Ieri, il Tesoro ha emesso titoli di stato a medio-lunga e lunga scadenza per un controvalore nominale complessivo di 7,25 miliardi di euro. Nel dettaglio, ha collocato BTp gennaio 2023 e cedola 0,05% (ISIN: IT0005384497) per 2,5 miliardi, esitando un rendimento lordo dello 0,22%. Il prezzo di aggiudicazione si è attestato, infatti, mediamente sotto la pari, a 99,46. Altri 3,25 miliardi sono stati raccolti con il collocamento dei BTp gennaio 2027 e cedola 0,85% (ISIN: IT0005390874), aggiudicati mediamente a 99,61, per cui hanno esitato un rendimento lordo dello 0,91%, leggermente sopra la cedola.
Sopra la pari, invece, sono stati emessi i titoli più longevi, quelli con scadenza settembre 2049 e cedola 3,85% (ISIN: IT0005363111) e i marzo 2047 e cedola 2,70% (ISIN: IT0005162828), rispettivamente aggiudicati per un importo pari a 898,9 e 601,1 milioni. I prezzi medi esitati sono stati nel primo caso di 133,95 e nel secondo di 111,76, pari a un rendimento del 2,29% e del 2,15%. Perché queste emissioni, a differenza delle altre, sono avvenute a prezzi nettamente sopra la pari? Basta guardare alle cedole, evidentemente molto generose, se è vero che sono risultate molto più alte dei rispettivi rendimenti.
Il BTp 2049, ad esempio, è stato collocato per la prima volta sul mercato con una tranche a febbraio e i BTp 2047 risalgono agli inizi del 2016. In entrambi i casi, le loro cedole vennero fissate quando i rendimenti di mercato per le due scadenze erano molto più alti di quelli odierni. Eclatante proprio il bond trentennale, che nel giro di appena 9 mesi vale circa un terzo in più. Grazie a questa disparità tra cedole e rendimenti, il Tesoro ha potuto incassare ieri importi di gran lunga superiori al valore nominale delle due emissioni. In effetti, a fronte dei 601,1 milioni di BTp 2047, gli investitori hanno versato nelle sue casse oltre 665 milioni; e i quasi 900 milioni di BTp 2049 hanno fruttato oltre 1,2 miliardi.

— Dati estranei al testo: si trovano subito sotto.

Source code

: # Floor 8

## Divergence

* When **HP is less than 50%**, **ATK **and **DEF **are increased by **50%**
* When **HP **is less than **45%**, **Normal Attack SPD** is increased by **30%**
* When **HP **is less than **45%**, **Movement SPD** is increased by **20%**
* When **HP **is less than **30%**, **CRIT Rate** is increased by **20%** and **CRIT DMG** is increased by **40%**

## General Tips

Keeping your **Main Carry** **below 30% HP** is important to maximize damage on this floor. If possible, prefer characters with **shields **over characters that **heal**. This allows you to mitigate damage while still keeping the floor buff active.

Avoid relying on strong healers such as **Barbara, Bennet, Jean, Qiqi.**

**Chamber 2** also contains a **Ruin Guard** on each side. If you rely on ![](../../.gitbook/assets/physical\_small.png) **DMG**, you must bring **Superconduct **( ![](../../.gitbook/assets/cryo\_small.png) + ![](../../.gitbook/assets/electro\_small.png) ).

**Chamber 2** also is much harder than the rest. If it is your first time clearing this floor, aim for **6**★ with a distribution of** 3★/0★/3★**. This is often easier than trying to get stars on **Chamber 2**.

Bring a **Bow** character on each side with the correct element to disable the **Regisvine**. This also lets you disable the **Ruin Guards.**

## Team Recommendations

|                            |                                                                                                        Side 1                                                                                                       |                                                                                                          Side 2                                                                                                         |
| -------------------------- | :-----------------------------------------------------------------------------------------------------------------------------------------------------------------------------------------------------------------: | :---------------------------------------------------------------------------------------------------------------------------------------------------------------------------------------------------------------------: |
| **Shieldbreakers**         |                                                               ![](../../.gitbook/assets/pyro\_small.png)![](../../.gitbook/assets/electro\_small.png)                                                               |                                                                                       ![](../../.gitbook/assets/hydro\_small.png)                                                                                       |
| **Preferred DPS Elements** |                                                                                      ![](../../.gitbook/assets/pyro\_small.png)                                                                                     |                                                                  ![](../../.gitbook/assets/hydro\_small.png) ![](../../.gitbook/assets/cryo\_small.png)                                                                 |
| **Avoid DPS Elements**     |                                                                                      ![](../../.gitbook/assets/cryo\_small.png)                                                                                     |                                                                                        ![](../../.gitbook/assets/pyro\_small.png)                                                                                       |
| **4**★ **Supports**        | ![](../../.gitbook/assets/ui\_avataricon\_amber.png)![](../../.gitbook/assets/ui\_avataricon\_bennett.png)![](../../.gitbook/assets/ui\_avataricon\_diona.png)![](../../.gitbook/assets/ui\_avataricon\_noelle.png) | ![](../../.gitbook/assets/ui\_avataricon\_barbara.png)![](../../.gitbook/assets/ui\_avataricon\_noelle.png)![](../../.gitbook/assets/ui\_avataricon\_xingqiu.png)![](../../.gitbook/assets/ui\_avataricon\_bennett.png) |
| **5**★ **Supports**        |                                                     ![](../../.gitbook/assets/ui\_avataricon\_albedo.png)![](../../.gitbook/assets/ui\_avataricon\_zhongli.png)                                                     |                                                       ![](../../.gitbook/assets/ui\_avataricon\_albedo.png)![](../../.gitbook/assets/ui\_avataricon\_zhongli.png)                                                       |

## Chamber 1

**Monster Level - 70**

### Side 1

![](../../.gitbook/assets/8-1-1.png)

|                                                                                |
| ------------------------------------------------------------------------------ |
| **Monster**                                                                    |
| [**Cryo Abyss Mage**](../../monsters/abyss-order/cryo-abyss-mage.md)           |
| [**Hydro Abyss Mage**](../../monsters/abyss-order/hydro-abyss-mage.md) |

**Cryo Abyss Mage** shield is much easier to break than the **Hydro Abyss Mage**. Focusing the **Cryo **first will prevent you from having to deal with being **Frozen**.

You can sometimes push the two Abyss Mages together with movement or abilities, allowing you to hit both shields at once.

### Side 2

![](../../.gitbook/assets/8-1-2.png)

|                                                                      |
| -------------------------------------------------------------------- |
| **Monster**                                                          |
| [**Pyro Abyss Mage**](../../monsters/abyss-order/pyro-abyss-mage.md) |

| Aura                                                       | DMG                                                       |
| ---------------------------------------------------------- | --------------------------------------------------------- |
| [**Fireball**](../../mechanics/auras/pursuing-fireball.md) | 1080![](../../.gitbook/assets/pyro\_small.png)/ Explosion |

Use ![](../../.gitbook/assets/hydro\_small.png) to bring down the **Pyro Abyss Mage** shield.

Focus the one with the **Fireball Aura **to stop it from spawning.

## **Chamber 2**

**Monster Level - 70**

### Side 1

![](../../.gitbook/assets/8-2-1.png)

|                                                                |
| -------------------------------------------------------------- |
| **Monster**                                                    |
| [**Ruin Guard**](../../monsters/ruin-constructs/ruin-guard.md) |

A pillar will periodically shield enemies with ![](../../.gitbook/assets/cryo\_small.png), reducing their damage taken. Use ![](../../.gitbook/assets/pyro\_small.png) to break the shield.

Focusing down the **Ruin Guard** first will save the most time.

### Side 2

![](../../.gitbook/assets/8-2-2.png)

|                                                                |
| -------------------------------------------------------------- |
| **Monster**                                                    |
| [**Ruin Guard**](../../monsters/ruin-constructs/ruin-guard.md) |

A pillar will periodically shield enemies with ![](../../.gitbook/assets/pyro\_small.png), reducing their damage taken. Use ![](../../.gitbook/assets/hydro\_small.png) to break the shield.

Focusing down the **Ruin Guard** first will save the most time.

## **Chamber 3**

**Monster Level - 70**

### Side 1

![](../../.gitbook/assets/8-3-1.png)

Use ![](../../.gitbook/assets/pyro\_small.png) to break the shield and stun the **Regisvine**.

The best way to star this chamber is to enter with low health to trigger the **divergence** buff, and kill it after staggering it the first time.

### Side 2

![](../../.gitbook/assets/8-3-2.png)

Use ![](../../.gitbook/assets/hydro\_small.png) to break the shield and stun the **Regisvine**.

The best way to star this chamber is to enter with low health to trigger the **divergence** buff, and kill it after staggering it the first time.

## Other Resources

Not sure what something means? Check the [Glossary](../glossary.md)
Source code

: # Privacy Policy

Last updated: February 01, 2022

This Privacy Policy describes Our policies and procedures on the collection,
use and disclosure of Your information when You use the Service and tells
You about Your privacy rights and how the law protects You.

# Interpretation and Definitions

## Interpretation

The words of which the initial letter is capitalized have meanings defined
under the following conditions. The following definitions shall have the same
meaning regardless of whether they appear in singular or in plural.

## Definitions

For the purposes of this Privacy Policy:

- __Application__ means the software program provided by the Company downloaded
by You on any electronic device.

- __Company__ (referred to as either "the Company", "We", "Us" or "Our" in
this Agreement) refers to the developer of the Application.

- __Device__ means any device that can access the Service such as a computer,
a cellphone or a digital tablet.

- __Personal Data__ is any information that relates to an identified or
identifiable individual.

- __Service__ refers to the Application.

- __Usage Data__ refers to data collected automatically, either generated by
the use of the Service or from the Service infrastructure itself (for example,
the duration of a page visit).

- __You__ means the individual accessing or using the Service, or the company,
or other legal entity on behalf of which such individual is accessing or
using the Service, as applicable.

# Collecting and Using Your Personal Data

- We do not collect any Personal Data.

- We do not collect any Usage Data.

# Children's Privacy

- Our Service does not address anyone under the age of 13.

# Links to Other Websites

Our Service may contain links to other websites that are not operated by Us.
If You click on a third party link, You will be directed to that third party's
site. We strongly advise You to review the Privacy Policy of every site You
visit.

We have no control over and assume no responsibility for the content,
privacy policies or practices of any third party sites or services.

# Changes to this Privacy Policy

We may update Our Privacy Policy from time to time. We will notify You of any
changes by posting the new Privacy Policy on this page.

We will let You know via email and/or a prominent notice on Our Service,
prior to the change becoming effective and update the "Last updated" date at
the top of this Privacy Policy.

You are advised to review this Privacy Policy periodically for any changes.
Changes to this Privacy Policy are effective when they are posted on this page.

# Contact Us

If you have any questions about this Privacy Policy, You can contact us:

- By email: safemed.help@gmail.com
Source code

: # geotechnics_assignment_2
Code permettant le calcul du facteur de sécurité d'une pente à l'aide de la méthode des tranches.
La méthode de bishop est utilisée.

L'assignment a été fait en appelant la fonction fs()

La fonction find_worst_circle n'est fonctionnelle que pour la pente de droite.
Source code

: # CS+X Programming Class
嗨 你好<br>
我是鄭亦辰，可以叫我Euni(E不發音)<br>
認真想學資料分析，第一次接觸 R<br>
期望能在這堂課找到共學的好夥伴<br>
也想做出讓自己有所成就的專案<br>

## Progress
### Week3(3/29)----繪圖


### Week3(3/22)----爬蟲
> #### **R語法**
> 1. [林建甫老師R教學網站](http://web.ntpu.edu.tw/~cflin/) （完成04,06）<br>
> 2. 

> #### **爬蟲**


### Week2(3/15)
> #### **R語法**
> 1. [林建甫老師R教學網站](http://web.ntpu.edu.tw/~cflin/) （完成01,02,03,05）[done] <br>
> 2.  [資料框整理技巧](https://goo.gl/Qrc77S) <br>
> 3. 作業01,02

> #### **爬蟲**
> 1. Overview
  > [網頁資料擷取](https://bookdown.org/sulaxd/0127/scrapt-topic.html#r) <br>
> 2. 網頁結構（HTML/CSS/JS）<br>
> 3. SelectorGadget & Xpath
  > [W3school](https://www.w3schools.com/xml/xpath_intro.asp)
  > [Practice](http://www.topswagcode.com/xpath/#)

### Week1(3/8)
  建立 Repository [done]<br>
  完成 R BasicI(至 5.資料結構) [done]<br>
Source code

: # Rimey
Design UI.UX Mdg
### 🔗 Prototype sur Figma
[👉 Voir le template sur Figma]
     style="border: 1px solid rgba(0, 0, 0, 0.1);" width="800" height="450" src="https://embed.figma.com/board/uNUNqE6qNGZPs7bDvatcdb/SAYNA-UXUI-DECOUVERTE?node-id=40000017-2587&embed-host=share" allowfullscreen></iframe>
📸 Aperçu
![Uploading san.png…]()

I rischi dei BTp con cedola alta
Cosa succede all’incasso “extra”?
Per contro le scadenze più corte hanno fatto incassare al Tesoro un po’ meno del valore nominale del debito emesso.
Certo, a fronte di un maggiore incasso immediato, però, il Tesoro dovrà corrispondere agli obbligazionisti cedole abbastanza alte e tali da compensare l’extra da qui alle relative scadenze dei bond emessi. In un certo senso, la liquidità extra tornerà indietro agli stessi creditori, in forma di cedole. Nel caso dei BTp 2023 e 2027 vale il discorso opposto: lo stato ha incassato un po’ di meno di quanto si sia indebitato, ma pagherà cedole basse, che nel tempo lo compenseranno dei minori introiti.